Pictures paired with source code:
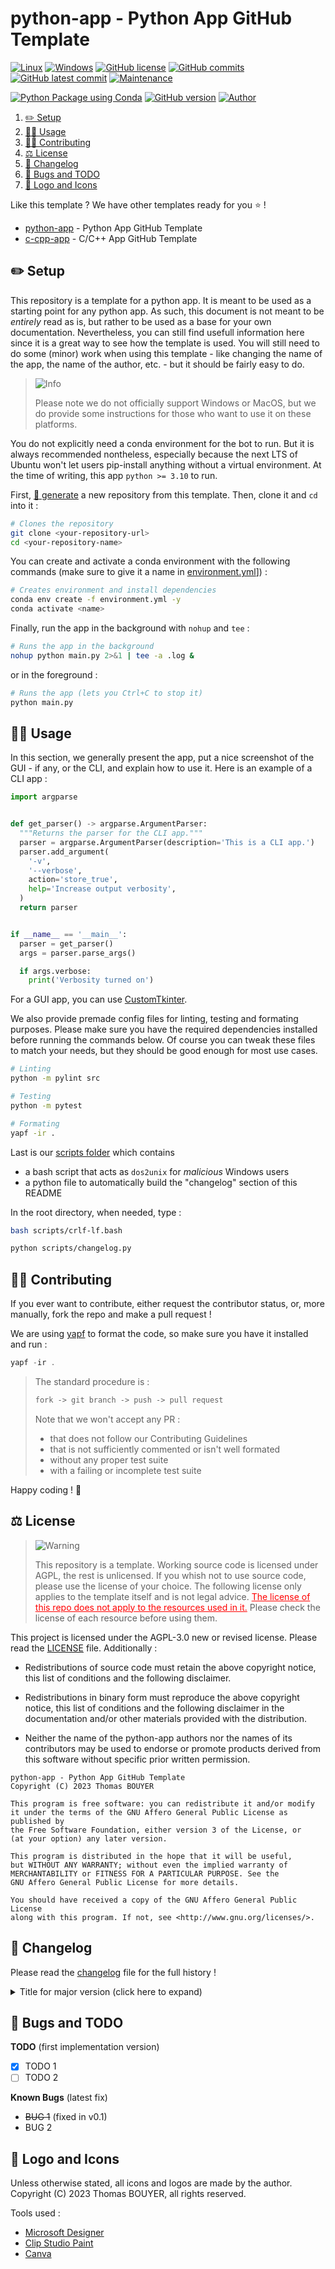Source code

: # python-app - Python App GitHub Template

[![Linux](https://svgshare.com/i/Zhy.svg)](https://docs.microsoft.com/en-us/windows/wsl/tutorials/gui-apps)
[![Windows](https://svgshare.com/i/ZhY.svg)](https://svgshare.com/i/ZhY.svg)
[![GitHub license](https://img.shields.io/github/license/ThomasByr/python-app)](https://github.com/ThomasByr/python-app/blob/master/LICENSE)
[![GitHub commits](https://badgen.net/github/commits/ThomasByr/python-app)](https://GitHub.com/ThomasByr/python-app/commit/)
[![GitHub latest commit](https://badgen.net/github/last-commit/ThomasByr/python-app)](https://gitHub.com/ThomasByr/python-app/commit/)
[![Maintenance](https://img.shields.io/badge/maintained%3F-yes-green.svg)](https://GitHub.com/ThomasByr/python-app/graphs/commit-activity)

[![Python Package using Conda](https://github.com/ThomasByr/python-app/actions/workflows/python-package-conda.yml/badge.svg)](https://github.com/ThomasByr/python-app/actions/workflows/python-package-conda.yml)
[![GitHub version](https://badge.fury.io/gh/ThomasByr%2Fpython-app.svg)](https://github.com/ThomasByr/python-app)
[![Author](https://img.shields.io/badge/author-@ThomasByr-blue)](https://github.com/ThomasByr)

1. [✏️ Setup](#️-setup)
2. [👩‍🏫 Usage](#-usage)
3. [🧑‍🏫 Contributing](#-contributing)
4. [⚖️ License](#️-license)
5. [🔄 Changelog](#-changelog)
6. [🐛 Bugs and TODO](#-bugs-and-todo)
7. [🎨 Logo and Icons](#-logo-and-icons)

Like this template ? We have other templates ready for you ⭐ !

- [python-app](https://github.com/ThomasByr/python-app) - Python App GitHub Template
- [c-cpp-app](https://github.com/ThomasByr/c-cpp-app) - C/C++ App GitHub Template

## ✏️ Setup

This repository is a template for a python app. It is meant to be used as a starting point for any python app. As such, this document is not meant to be _entirely_ read as is, but rather to be used as a base for your own documentation. Nevertheless, you can still find usefull information here since it is a great way to see how the template is used. You will still need to do some (minor) work when using this template - like changing the name of the app, the name of the author, etc. - but it should be fairly easy to do.

> <picture>
>   <source media="(prefers-color-scheme: light)" srcset="https://raw.githubusercontent.com/Mqxx/GitHub-Markdown/main/blockquotes/badge/light-theme/info.svg">
>   <img alt="Info" src="https://raw.githubusercontent.com/Mqxx/GitHub-Markdown/main/blockquotes/badge/dark-theme/info.svg">
> </picture><br>
>
> Please note we do not officially support Windows or MacOS, but we do provide some instructions for those who want to use it on these platforms.

You do not explicitly need a conda environment for the bot to run. But it is always recommended nontheless, especially because the next LTS of Ubuntu won't let users pip-install anything without a virtual environment. At the time of writing, this app `python >= 3.10` to run.

First, [🔗 generate](https://github.com/ThomasByr/python-app/generate) a new repository from this template. Then, clone it and `cd` into it :

```bash
# Clones the repository
git clone <your-repository-url>
cd <your-repository-name>
```

You can create and activate a conda environment with the following commands (make sure to give it a name in [environment.yml](environment.yml)]) :

```bash
# Creates environment and install dependencies
conda env create -f environment.yml -y
conda activate <name>
```

Finally, run the app in the background with `nohup` and `tee` :

```bash
# Runs the app in the background
nohup python main.py 2>&1 | tee -a .log &
```

or in the foreground :

```bash
# Runs the app (lets you Ctrl+C to stop it)
python main.py
```

## 👩‍🏫 Usage

In this section, we generally present the app, put a nice screenshot of the GUI - if any, or the CLI, and explain how to use it. Here is an example of a CLI app :

```py
import argparse


def get_parser() -> argparse.ArgumentParser:
  """Returns the parser for the CLI app."""
  parser = argparse.ArgumentParser(description='This is a CLI app.')
  parser.add_argument(
    '-v',
    '--verbose',
    action='store_true',
    help='Increase output verbosity',
  )
  return parser


if __name__ == '__main__':
  parser = get_parser()
  args = parser.parse_args()

  if args.verbose:
    print('Verbosity turned on')

```

For a GUI app, you can use [CustomTkinter](https://github.com/TomSchimansky/CustomTkinter).

We also provide premade config files for linting, testing and formating purposes. Please make sure you have the required dependencies installed before running the commands below. Of course you can tweak these files to match your needs, but they should be good enough for most use cases.

```bash
# Linting
python -m pylint src

# Testing
python -m pytest

# Formating
yapf -ir .
```

Last is our [scripts folder](scripts/) which contains

- a bash script that acts as `dos2unix` for _malicious_ Windows users
- a python file to automatically build the "changelog" section of this README

In the root directory, when needed, type :

```bash
bash scripts/crlf-lf.bash
```

```bash
python scripts/changelog.py
```

## 🧑‍🏫 Contributing

If you ever want to contribute, either request the contributor status, or, more manually, fork the repo and make a pull request !

We are using [yapf](https://github.com/google/yapf) to format the code, so make sure you have it installed and run :

```ps1
yapf -ir .
```

> The standard procedure is :
>
> ```txt
> fork -> git branch -> push -> pull request
> ```
>
> Note that we won't accept any PR :
>
> - that does not follow our Contributing Guidelines
> - that is not sufficiently commented or isn't well formated
> - without any proper test suite
> - with a failing or incomplete test suite

Happy coding ! 🙂

## ⚖️ License

> <picture>
>   <source media="(prefers-color-scheme: light)" srcset="https://raw.githubusercontent.com/Mqxx/GitHub-Markdown/main/blockquotes/badge/light-theme/warning.svg">
>   <img alt="Warning" src="https://raw.githubusercontent.com/Mqxx/GitHub-Markdown/main/blockquotes/badge/dark-theme/warning.svg">
> </picture><br>
>
> This repository is a template. Working source code is licensed under AGPL, the rest is unlicensed. If you whish not to use source code, please use the license of your choice. The following license only applies to the template itself and is not legal advice. <FONT COLOR="#ff0000"><u>The license of this repo does not apply to the resources used in it.</u></FONT> Please check the license of each resource before using them.

This project is licensed under the AGPL-3.0 new or revised license. Please read the [LICENSE](LICENSE.md) file. Additionally :

- Redistributions of source code must retain the above copyright notice, this list of conditions and the following disclaimer.

- Redistributions in binary form must reproduce the above copyright notice, this list of conditions and the following disclaimer in the documentation and/or other materials provided with the distribution.

- Neither the name of the python-app authors nor the names of its contributors may be used to endorse or promote products derived from this software without specific prior written permission.

```LICENSE
python-app - Python App GitHub Template
Copyright (C) 2023 Thomas BOUYER

This program is free software: you can redistribute it and/or modify
it under the terms of the GNU Affero General Public License as published by
the Free Software Foundation, either version 3 of the License, or
(at your option) any later version.

This program is distributed in the hope that it will be useful,
but WITHOUT ANY WARRANTY; without even the implied warranty of
MERCHANTABILITY or FITNESS FOR A PARTICULAR PURPOSE. See the
GNU Affero General Public License for more details.

You should have received a copy of the GNU Affero General Public License
along with this program. If not, see <http://www.gnu.org/licenses/>.
```

## 🔄 Changelog

Please read the [changelog](changelog.md) file for the full history !

<details>
  <summary>  Title for major version (click here to expand) </summary>

**v0.1** title for minor version

- list
- of
- changes

</details>

## 🐛 Bugs and TODO

**TODO** (first implementation version)

- [x] TODO 1
- [ ] TODO 2

**Known Bugs** (latest fix)

- ~~BUG 1~~ (fixed in v0.1)
- BUG 2

## 🎨 Logo and Icons

Unless otherwise stated, all icons and logos are made by the author.
Copyright (C) 2023 Thomas BOUYER, all rights reserved.

Tools used :

- [Microsoft Designer](https://designer.microsoft.com/)
- [Clip Studio Paint](https://www.clipstudio.net/en)
- [Canva](https://www.canva.com/)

--- What this task involves ---
Print each line above exactly as it appears, excluding all images.

--- Your response ---
Source code

: # python-app - Python App GitHub Template

[![Linux](https://svgshare.com/i/Zhy.svg)](https://docs.microsoft.com/en-us/windows/wsl/tutorials/gui-apps)
[![Windows](https://svgshare.com/i/ZhY.svg)](https://svgshare.com/i/ZhY.svg)
[![GitHub license](https://img.shields.io/github/license/ThomasByr/python-app)](https://github.com/ThomasByr/python-app/blob/master/LICENSE)
[![GitHub commits](https://badgen.net/github/commits/ThomasByr/python-app)](https://GitHub.com/ThomasByr/python-app/commit/)
[![GitHub latest commit](https://badgen.net/github/last-commit/ThomasByr/python-app)](https://gitHub.com/ThomasByr/python-app/commit/)
[![Maintenance](https://img.shields.io/badge/maintained%3F-yes-green.svg)](https://GitHub.com/ThomasByr/python-app/graphs/commit-activity)

[![Python Package using Conda](https://github.com/ThomasByr/python-app/actions/workflows/python-package-conda.yml/badge.svg)](https://github.com/ThomasByr/python-app/actions/workflows/python-package-conda.yml)
[![GitHub version](https://badge.fury.io/gh/ThomasByr%2Fpython-app.svg)](https://github.com/ThomasByr/python-app)
[![Author](https://img.shields.io/badge/author-@ThomasByr-blue)](https://github.com/ThomasByr)

1. [✏️ Setup](#️-setup)
2. [👩‍🏫 Usage](#-usage)
3. [🧑‍🏫 Contributing](#-contributing)
4. [⚖️ License](#️-license)
5. [🔄 Changelog](#-changelog)
6. [🐛 Bugs and TODO](#-bugs-and-todo)
7. [🎨 Logo and Icons](#-logo-and-icons)

Like this template ? We have other templates ready for you ⭐ !

- [python-app](https://github.com/ThomasByr/python-app) - Python App GitHub Template
- [c-cpp-app](https://github.com/ThomasByr/c-cpp-app) - C/C++ App GitHub Template

## ✏️ Setup

This repository is a template for a python app. It is meant to be used as a starting point for any python app. As such, this document is not meant to be _entirely_ read as is, but rather to be used as a base for your own documentation. Nevertheless, you can still find usefull information here since it is a great way to see how the template is used. You will still need to do some (minor) work when using this template - like changing the name of the app, the name of the author, etc. - but it should be fairly easy to do.

> <picture>
>   <source media="(prefers-color-scheme: light)" srcset="https://raw.githubusercontent.com/Mqxx/GitHub-Markdown/main/blockquotes/badge/light-theme/info.svg">
>   <img alt="Info" src="https://raw.githubusercontent.com/Mqxx/GitHub-Markdown/main/blockquotes/badge/dark-theme/info.svg">
> </picture><br>
>
> Please note we do not officially support Windows or MacOS, but we do provide some instructions for those who want to use it on these platforms.

You do not explicitly need a conda environment for the bot to run. But it is always recommended nontheless, especially because the next LTS of Ubuntu won't let users pip-install anything without a virtual environment. At the time of writing, this app `python >= 3.10` to run.

First, [🔗 generate](https://github.com/ThomasByr/python-app/generate) a new repository from this template. Then, clone it and `cd` into it :

```bash
# Clones the repository
git clone <your-repository-url>
cd <your-repository-name>
```

You can create and activate a conda environment with the following commands (make sure to give it a name in [environment.yml](environment.yml)]) :

```bash
# Creates environment and install dependencies
conda env create -f environment.yml -y
conda activate <name>
```

Finally, run the app in the background with `nohup` and `tee` :

```bash
# Runs the app in the background
nohup python main.py 2>&1 | tee -a .log &
```

or in the foreground :

```bash
# Runs the app (lets you Ctrl+C to stop it)
python main.py
```

## 👩‍🏫 Usage

In this section, we generally present the app, put a nice screenshot of the GUI - if any, or the CLI, and explain how to use it. Here is an example of a CLI app :

```py
import argparse


def get_parser() -> argparse.ArgumentParser:
  """Returns the parser for the CLI app."""
  parser = argparse.ArgumentParser(description='This is a CLI app.')
  parser.add_argument(
    '-v',
    '--verbose',
    action='store_true',
    help='Increase output verbosity',
  )
  return parser


if __name__ == '__main__':
  parser = get_parser()
  args = parser.parse_args()

  if args.verbose:
    print('Verbosity turned on')

```

For a GUI app, you can use [CustomTkinter](https://github.com/TomSchimansky/CustomTkinter).

We also provide premade config files for linting, testing and formating purposes. Please make sure you have the required dependencies installed before running the commands below. Of course you can tweak these files to match your needs, but they should be good enough for most use cases.

```bash
# Linting
python -m pylint src

# Testing
python -m pytest

# Formating
yapf -ir .
```

Last is our [scripts folder](scripts/) which contains

- a bash script that acts as `dos2unix` for _malicious_ Windows users
- a python file to automatically build the "changelog" section of this README

In the root directory, when needed, type :

```bash
bash scripts/crlf-lf.bash
```

```bash
python scripts/changelog.py
```

## 🧑‍🏫 Contributing

If you ever want to contribute, either request the contributor status, or, more manually, fork the repo and make a pull request !

We are using [yapf](https://github.com/google/yapf) to format the code, so make sure you have it installed and run :

```ps1
yapf -ir .
```

> The standard procedure is :
>
> ```txt
> fork -> git branch -> push -> pull request
> ```
>
> Note that we won't accept any PR :
>
> - that does not follow our Contributing Guidelines
> - that is not sufficiently commented or isn't well formated
> - without any proper test suite
> - with a failing or incomplete test suite

Happy coding ! 🙂

## ⚖️ License

> <picture>
>   <source media="(prefers-color-scheme: light)" srcset="https://raw.githubusercontent.com/Mqxx/GitHub-Markdown/main/blockquotes/badge/light-theme/warning.svg">
>   <img alt="Warning" src="https://raw.githubusercontent.com/Mqxx/GitHub-Markdown/main/blockquotes/badge/dark-theme/warning.svg">
> </picture><br>
>
> This repository is a template. Working source code is licensed under AGPL, the rest is unlicensed. If you whish not to use source code, please use the license of your choice. The following license only applies to the template itself and is not legal advice. <FONT COLOR="#ff0000"><u>The license of this repo does not apply to the resources used in it.</u></FONT> Please check the license of each resource before using them.

This project is licensed under the AGPL-3.0 new or revised license. Please read the [LICENSE](LICENSE.md) file. Additionally :

- Redistributions of source code must retain the above copyright notice, this list of conditions and the following disclaimer.

- Redistributions in binary form must reproduce the above copyright notice, this list of conditions and the following disclaimer in the documentation and/or other materials provided with the distribution.

- Neither the name of the python-app authors nor the names of its contributors may be used to endorse or promote products derived from this software without specific prior written permission.

```LICENSE
python-app - Python App GitHub Template
Copyright (C) 2023 Thomas BOUYER

This program is free software: you can redistribute it and/or modify
it under the terms of the GNU Affero General Public License as published by
the Free Software Foundation, either version 3 of the License, or
(at your option) any later version.

This program is distributed in the hope that it will be useful,
but WITHOUT ANY WARRANTY; without even the implied warranty of
MERCHANTABILITY or FITNESS FOR A PARTICULAR PURPOSE. See the
GNU Affero General Public License for more details.

You should have received a copy of the GNU Affero General Public License
along with this program. If not, see <http://www.gnu.org/licenses/>.
```

## 🔄 Changelog

Please read the [changelog](changelog.md) file for the full history !

<details>
  <summary>  Title for major version (click here to expand) </summary>

**v0.1** title for minor version

- list
- of
- changes

</details>

## 🐛 Bugs and TODO

**TODO** (first implementation version)

- [x] TODO 1
- [ ] TODO 2

**Known Bugs** (latest fix)

- ~~BUG 1~~ (fixed in v0.1)
- BUG 2

## 🎨 Logo and Icons

Unless otherwise stated, all icons and logos are made by the author.
Copyright (C) 2023 Thomas BOUYER, all rights reserved.

Tools used :

- [Microsoft Designer](https://designer.microsoft.com/)
- [Clip Studio Paint](https://www.clipstudio.net/en)
- [Canva](https://www.canva.com/)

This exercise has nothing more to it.